__What to produce__
Everything in the listing below should be written out again exactly, except the pictures.

--- Data records ---

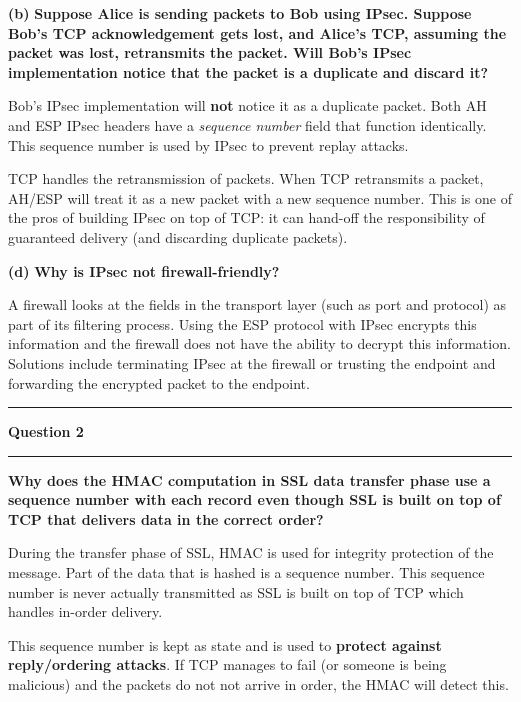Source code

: \documentclass[11pt]{article}
\newcommand\question[2]{\vspace{.25in}\hrule\textbf{#1}\vspace{.5em}\hrule\vspace{.10in}}
\renewcommand\part[1]{\vspace{.10in}\textbf{(#1)}}
\begin{document}
\part{b} \textbf{Suppose Alice is sending packets to Bob using IPsec. Suppose Bob's TCP acknowledgement gets lost, and Alice's TCP, assuming the packet was lost, retransmits the packet. Will Bob's IPsec implementation notice that the packet is a duplicate and discard it?}

Bob's IPsec implementation will \textbf{not} notice it as a duplicate packet. Both AH and ESP IPsec headers have a \textit{sequence number} field that function identically. This sequence number is used by IPsec to prevent replay attacks.

TCP handles the retransmission of packets. When TCP retransmits a packet, AH/ESP will treat it as a new packet with a new sequence number. This is one of the pros of building IPsec on top of TCP: it can hand-off the responsibility of guaranteed delivery (and discarding duplicate packets).

\part{d} \textbf{Why is IPsec not firewall-friendly?}

A firewall looks at the fields in the transport layer (such as port and protocol) as part of its filtering process. Using the ESP protocol with IPsec encrypts this information and the firewall does not have the ability to decrypt this information. Solutions include terminating IPsec at the firewall or trusting the endpoint and forwarding the encrypted packet to the endpoint.

\question{Question 2}

\part{a} \textbf{Why does the HMAC computation in SSL data transfer phase use a sequence number with each record even though SSL is built on top of TCP that delivers data in the correct order?}

During the transfer phase of SSL, HMAC is used for integrity protection of the message. Part of the data that is hashed is a sequence number. This sequence number is never actually transmitted as SSL is built on top of TCP which handles in-order delivery. 

This sequence number is kept as state and is used to \textbf{protect against reply/ordering attacks}. If TCP manages to fail (or someone is being malicious) and the packets do not not arrive in order, the HMAC will detect this.
\end{document}

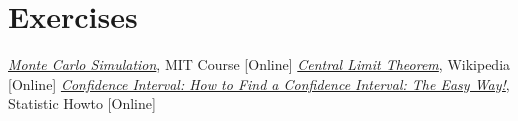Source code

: \section*{Exercises}


\begin{thebibliography}{9}
\href{https://www.youtube.com/watch?v=OgO1gpXSUzU}{\emph{Monte Carlo Simulation}}, MIT Course [Online]
 \href{https://en.wikipedia.org/wiki/Central_limit_theorem}{\emph{Central Limit Theorem}}, Wikipedia [Online]
\href{https://www.statisticshowto.com/probability-and-statistics/confidence-interval}{\emph{Confidence Interval: How to Find a Confidence Interval: The Easy Way!}}, Statistic Howto [Online]
\end{thebibliography}









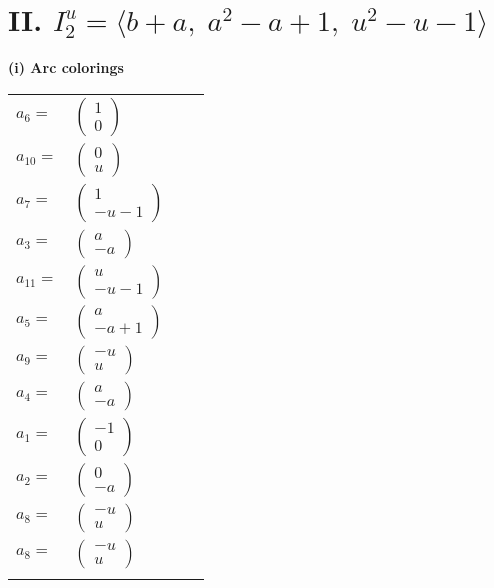 \documentclass[1p]{elsarticle_modified}
\theoremstyle{definition}
\begin{document}
\centering \section*{II. $I^u_{2}= \langle b+a,\;a^2- a+1,\;u^2- u-1 \rangle$}
\flushleft \textbf{(i) Arc colorings}\\
\begin{tabular}{m{7pt} m{180pt} m{7pt} m{180pt} }
\flushright $a_{6}=$&$\begin{pmatrix}1\\0\end{pmatrix}$ \\
\flushright $a_{10}=$&$\begin{pmatrix}0\\u\end{pmatrix}$ \\
\flushright $a_{7}=$&$\begin{pmatrix}1\\- u-1\end{pmatrix}$ \\
\flushright $a_{3}=$&$\begin{pmatrix}a\\- a\end{pmatrix}$ \\
\flushright $a_{11}=$&$\begin{pmatrix}u\\- u-1\end{pmatrix}$ \\
\flushright $a_{5}=$&$\begin{pmatrix}a\\- a+1\end{pmatrix}$ \\
\flushright $a_{9}=$&$\begin{pmatrix}- u\\u\end{pmatrix}$ \\
\flushright $a_{4}=$&$\begin{pmatrix}a\\- a\end{pmatrix}$ \\
\flushright $a_{1}=$&$\begin{pmatrix}-1\\0\end{pmatrix}$ \\
\flushright $a_{2}=$&$\begin{pmatrix}0\\- a\end{pmatrix}$ \\
\flushright $a_{8}=$&$\begin{pmatrix}- u\\u\end{pmatrix}$\\ \flushright $a_{8}=$&$\begin{pmatrix}- u\\u\end{pmatrix}$\\&\end{tabular}
\end{document}
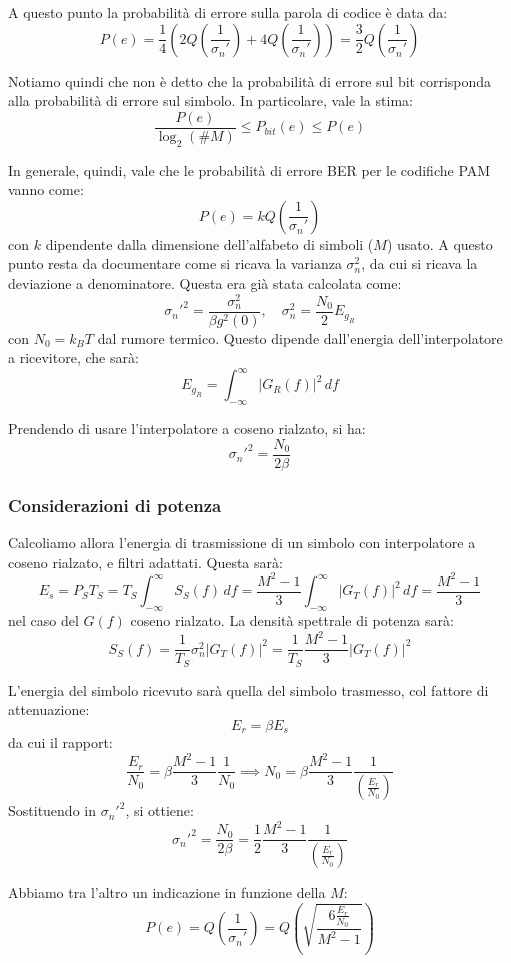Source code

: \documentclass[a4paper,11pt]{article}
\begin{document}
A questo punto la probabilità di errore sulla parola di codice è data da:
$$
P(e) = \frac{1}{4} \left( 2 Q \left( \frac{1}{\sigma_n'} \right) + 4 Q \left( \frac{1}{\sigma_n'} \right) \right) = \frac{3}{2} Q \left( \frac{1}{\sigma_n'} \right)
$$

Notiamo quindi che non è detto che la probabilità di errore sul bit corrisponda alla probabilità di errore sul simbolo. In particolare, vale la stima:
$$
\frac{P(e)}{\log_2 (\# M)} \leq P_{bit}(e) \leq P(e)
$$

In generale, quindi, vale che le probabilità di errore BER per le codifiche PAM vanno come:
$$
P(e) = k Q\left( \frac{1}{\sigma_n'} \right)
$$
con $k$ dipendente dalla dimensione dell'alfabeto di simboli ($M$) usato.
A questo punto resta da documentare come si ricava la varianza $\sigma_n^2$, da cui si ricava la deviazione a denominatore. Questa era già stata calcolata come:
$$
\sigma_n'^2 = \frac{\sigma_n^2}{\beta g^2(0)}, \quad \sigma_n^2 = \frac{N_0}{2} E_{g_R}
$$
con $N_0 = k_B T$ dal rumore termico.
Questo dipende dall'energia dell'interpolatore a ricevitore, che sarà:
$$
E_{g_R} = \int_{-\infty}^{\infty} | G_R(f) |^2 \, df
$$

Prendendo di usare l'interpolatore a coseno rialzato, si ha:
$$
\sigma_n'^2 = \frac{N_0}{2 \beta}
$$

\subsubsection{Considerazioni di potenza}

Calcoliamo allora l'energia di trasmissione di un simbolo con interpolatore a coseno rialzato, e filtri adattati. Questa sarà:
$$
E_s = P_S T_S = T_S \int_{-\infty}^{\infty} S_S(f) \, df = \frac{M^2 - 1}{3} \int_{-\infty}^{\infty} | G_T(f) |^2 \, df = \frac{M^2 - 1}{3}
$$
nel caso del $G(f)$ coseno rialzato. La densità spettrale di potenza sarà:
$$
S_S(f) = \frac{1}{T_S} \sigma_n^2 | G_T(f) |^2 = \frac{1}{T_S} \frac{M^2 - 1}{3} | G_T(f) |^2
$$

L'energia del simbolo ricevuto sarà quella del simbolo trasmesso, col fattore di attenuazione:
$$
E_r = \beta E_s
$$
da cui il rapport:
$$
\frac{E_r}{N_0} = \beta \frac{M^2 - 1}{3} \frac{1}{N_0} \implies N_0 = \beta \frac{M^2 - 1}{3} \frac{1}{\left(\frac{E_r}{N_0}\right)}
$$
Sostituendo in $\sigma_n'^2$, si ottiene:
$$
\sigma_n'^2 = \frac{N_0}{2 \beta} = \frac{1}{2} \frac{M^2 - 1}{3} \frac{1}{\left(\frac{E_r}{N_0}\right)}
$$

Abbiamo tra l'altro un indicazione in funzione della $M$:
$$
P(e) =  Q \left( \frac{1}{\sigma_n'} \right) = Q \left( \sqrt{\frac{6 \frac{E_r}{N_0} }{M^2 - 1}} \right) 
$$
\end{document}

---

__Problem solution__
Source code

: \documentclass[11pt]{article}
\newcommand\question[2]{\vspace{.25in}\hrule\textbf{#1}\vspace{.5em}\hrule\vspace{.10in}}
\renewcommand\part[1]{\vspace{.10in}\textbf{(#1)}}
\begin{document}
\part{b} \textbf{Suppose Alice is sending packets to Bob using IPsec. Suppose Bob's TCP acknowledgement gets lost, and Alice's TCP, assuming the packet was lost, retransmits the packet. Will Bob's IPsec implementation notice that the packet is a duplicate and discard it?}

Bob's IPsec implementation will \textbf{not} notice it as a duplicate packet. Both AH and ESP IPsec headers have a \textit{sequence number} field that function identically. This sequence number is used by IPsec to prevent replay attacks.

TCP handles the retransmission of packets. When TCP retransmits a packet, AH/ESP will treat it as a new packet with a new sequence number. This is one of the pros of building IPsec on top of TCP: it can hand-off the responsibility of guaranteed delivery (and discarding duplicate packets).

\part{d} \textbf{Why is IPsec not firewall-friendly?}

A firewall looks at the fields in the transport layer (such as port and protocol) as part of its filtering process. Using the ESP protocol with IPsec encrypts this information and the firewall does not have the ability to decrypt this information. Solutions include terminating IPsec at the firewall or trusting the endpoint and forwarding the encrypted packet to the endpoint.

\question{Question 2}

\part{a} \textbf{Why does the HMAC computation in SSL data transfer phase use a sequence number with each record even though SSL is built on top of TCP that delivers data in the correct order?}

During the transfer phase of SSL, HMAC is used for integrity protection of the message. Part of the data that is hashed is a sequence number. This sequence number is never actually transmitted as SSL is built on top of TCP which handles in-order delivery. 

This sequence number is kept as state and is used to \textbf{protect against reply/ordering attacks}. If TCP manages to fail (or someone is being malicious) and the packets do not not arrive in order, the HMAC will detect this.
\end{document}

Source code

: \section*{Exercises}


\begin{thebibliography}{9}
\href{https://www.youtube.com/watch?v=OgO1gpXSUzU}{\emph{Monte Carlo Simulation}}, MIT Course [Online]
 \href{https://en.wikipedia.org/wiki/Central_limit_theorem}{\emph{Central Limit Theorem}}, Wikipedia [Online]
\href{https://www.statisticshowto.com/probability-and-statistics/confidence-interval}{\emph{Confidence Interval: How to Find a Confidence Interval: The Easy Way!}}, Statistic Howto [Online]
\end{thebibliography}









 \documentclass[1p]{elsarticle_modified}
\theoremstyle{definition}
\begin{document}
\centering \section*{II. $I^u_{2}= \langle b+a,\;a^2- a+1,\;u^2- u-1 \rangle$}
\flushleft \textbf{(i) Arc colorings}\\
\begin{tabular}{m{7pt} m{180pt} m{7pt} m{180pt} }
\flushright $a_{6}=$&$\begin{pmatrix}1\\0\end{pmatrix}$ \\
\flushright $a_{10}=$&$\begin{pmatrix}0\\u\end{pmatrix}$ \\
\flushright $a_{7}=$&$\begin{pmatrix}1\\- u-1\end{pmatrix}$ \\
\flushright $a_{3}=$&$\begin{pmatrix}a\\- a\end{pmatrix}$ \\
\flushright $a_{11}=$&$\begin{pmatrix}u\\- u-1\end{pmatrix}$ \\
\flushright $a_{5}=$&$\begin{pmatrix}a\\- a+1\end{pmatrix}$ \\
\flushright $a_{9}=$&$\begin{pmatrix}- u\\u\end{pmatrix}$ \\
\flushright $a_{4}=$&$\begin{pmatrix}a\\- a\end{pmatrix}$ \\
\flushright $a_{1}=$&$\begin{pmatrix}-1\\0\end{pmatrix}$ \\
\flushright $a_{2}=$&$\begin{pmatrix}0\\- a\end{pmatrix}$ \\
\flushright $a_{8}=$&$\begin{pmatrix}- u\\u\end{pmatrix}$\\ \flushright $a_{8}=$&$\begin{pmatrix}- u\\u\end{pmatrix}$\\&\end{tabular}
\end{document}
Source code

: \documentclass[a4paper,11pt]{article}
\begin{document}
A questo punto la probabilità di errore sulla parola di codice è data da:
$$
P(e) = \frac{1}{4} \left( 2 Q \left( \frac{1}{\sigma_n'} \right) + 4 Q \left( \frac{1}{\sigma_n'} \right) \right) = \frac{3}{2} Q \left( \frac{1}{\sigma_n'} \right)
$$

Notiamo quindi che non è detto che la probabilità di errore sul bit corrisponda alla probabilità di errore sul simbolo. In particolare, vale la stima:
$$
\frac{P(e)}{\log_2 (\# M)} \leq P_{bit}(e) \leq P(e)
$$

In generale, quindi, vale che le probabilità di errore BER per le codifiche PAM vanno come:
$$
P(e) = k Q\left( \frac{1}{\sigma_n'} \right)
$$
con $k$ dipendente dalla dimensione dell'alfabeto di simboli ($M$) usato.
A questo punto resta da documentare come si ricava la varianza $\sigma_n^2$, da cui si ricava la deviazione a denominatore. Questa era già stata calcolata come:
$$
\sigma_n'^2 = \frac{\sigma_n^2}{\beta g^2(0)}, \quad \sigma_n^2 = \frac{N_0}{2} E_{g_R}
$$
con $N_0 = k_B T$ dal rumore termico.
Questo dipende dall'energia dell'interpolatore a ricevitore, che sarà:
$$
E_{g_R} = \int_{-\infty}^{\infty} | G_R(f) |^2 \, df
$$

Prendendo di usare l'interpolatore a coseno rialzato, si ha:
$$
\sigma_n'^2 = \frac{N_0}{2 \beta}
$$

\subsubsection{Considerazioni di potenza}

Calcoliamo allora l'energia di trasmissione di un simbolo con interpolatore a coseno rialzato, e filtri adattati. Questa sarà:
$$
E_s = P_S T_S = T_S \int_{-\infty}^{\infty} S_S(f) \, df = \frac{M^2 - 1}{3} \int_{-\infty}^{\infty} | G_T(f) |^2 \, df = \frac{M^2 - 1}{3}
$$
nel caso del $G(f)$ coseno rialzato. La densità spettrale di potenza sarà:
$$
S_S(f) = \frac{1}{T_S} \sigma_n^2 | G_T(f) |^2 = \frac{1}{T_S} \frac{M^2 - 1}{3} | G_T(f) |^2
$$

L'energia del simbolo ricevuto sarà quella del simbolo trasmesso, col fattore di attenuazione:
$$
E_r = \beta E_s
$$
da cui il rapport:
$$
\frac{E_r}{N_0} = \beta \frac{M^2 - 1}{3} \frac{1}{N_0} \implies N_0 = \beta \frac{M^2 - 1}{3} \frac{1}{\left(\frac{E_r}{N_0}\right)}
$$
Sostituendo in $\sigma_n'^2$, si ottiene:
$$
\sigma_n'^2 = \frac{N_0}{2 \beta} = \frac{1}{2} \frac{M^2 - 1}{3} \frac{1}{\left(\frac{E_r}{N_0}\right)}
$$

Abbiamo tra l'altro un indicazione in funzione della $M$:
$$
P(e) =  Q \left( \frac{1}{\sigma_n'} \right) = Q \left( \sqrt{\frac{6 \frac{E_r}{N_0} }{M^2 - 1}} \right) 
$$
\end{document}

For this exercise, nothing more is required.